12 Exercise: Cleaning and Manipulating Data

12.1 Hands On: Clean and Integrate Datasets

12.1.1 Learning Objectives

In this lesson, you will:

Clean and integrate a dataset using dplyr and tidyr
Make use of previously-learned knowledge of dplyr, tidyr, and writing functions

12.1.2 Outline

In this session, you will load data from the following dataset:

Richard Lanctot and Sarah Saalfeld. 2019. Utqiaġvik shorebird breeding ecology study, Utqiaġvik, Alaska, 2003-2018. Arctic Data Center. doi:10.18739/A23R0PT35

Using our knowledge of R, we are going to try to answer the following two questions:

What species of predator is the most abundant and has this changed through time?
Does the number of eggs predated increase with the total number of predators for all species laying nests?
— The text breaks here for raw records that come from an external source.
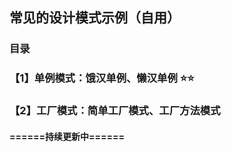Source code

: ## 常见的设计模式示例（自用）

### 目录
### 【1】单例模式：饿汉单例、懒汉单例 ⭐⭐
### 【2】工厂模式：简单工厂模式、工厂方法模式

#### ======持续更新中======
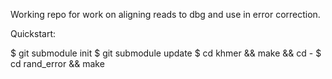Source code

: Working repo for work on aligning reads to dbg and use in error correction.

Quickstart:

$ git submodule init
$ git submodule update
$ cd khmer && make && cd -
$ cd rand_error && make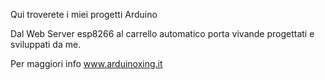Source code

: Qui troverete i miei progetti Arduino



Dal Web Server esp8266 al carrello automatico porta vivande progettati e sviluppati da me.



Per maggiori info www.arduinoxing.it
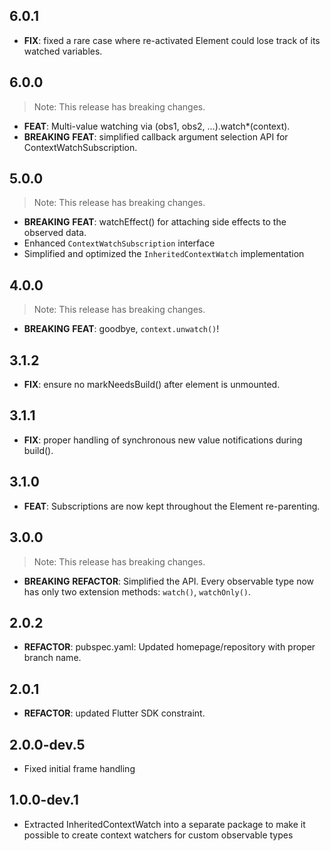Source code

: ## 6.0.1

 - **FIX**: fixed a rare case where re-activated Element could lose track of its watched variables.

## 6.0.0

> Note: This release has breaking changes.

 - **FEAT**: Multi-value watching via (obs1, obs2, ...).watch*(context).
 - **BREAKING** **FEAT**: simplified callback argument selection API for ContextWatchSubscription.

## 5.0.0

> Note: This release has breaking changes.

 - **BREAKING** **FEAT**: watchEffect() for attaching side effects to the observed data.
 - Enhanced `ContextWatchSubscription` interface
 - Simplified and optimized the `InheritedContextWatch` implementation

## 4.0.0

> Note: This release has breaking changes.

 - **BREAKING** **FEAT**: goodbye, `context.unwatch()`!

## 3.1.2

 - **FIX**: ensure no markNeedsBuild() after element is unmounted.

## 3.1.1

 - **FIX**: proper handling of synchronous new value notifications during build().

## 3.1.0

 - **FEAT**: Subscriptions are now kept throughout the Element re-parenting.

## 3.0.0

> Note: This release has breaking changes.

 - **BREAKING** **REFACTOR**: Simplified the API. Every observable type now has only two extension methods: `watch()`, `watchOnly()`.

## 2.0.2

 - **REFACTOR**: pubspec.yaml: Updated homepage/repository with proper branch name.

## 2.0.1

 - **REFACTOR**: updated Flutter SDK constraint.

## 2.0.0-dev.5

 - Fixed initial frame handling

## 1.0.0-dev.1

- Extracted InheritedContextWatch into a separate package to make it possible to create context watchers for custom observable types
One of the features if this dataset is that it has many files with similar formatting, most of which contain the column species which is comprised of the Bird Banding Laboratory species codes. These four letter codes aren’t very intuitive to most people, so one of the things we will do is write a function that can be used on any file in this dataset that contains a species code.

High-level steps

The goal here is for you to have to come up with the functions to do the analysis with minimal guidance. This is supposed to be challenging if you are new to dplyr/tidyr. Below is a set of high-level steps you can follow to answer our research question. After the list is a schematic of the steps in table form which I expect will be useful in guiding your code.

Load the species table using the code in the Setup block below.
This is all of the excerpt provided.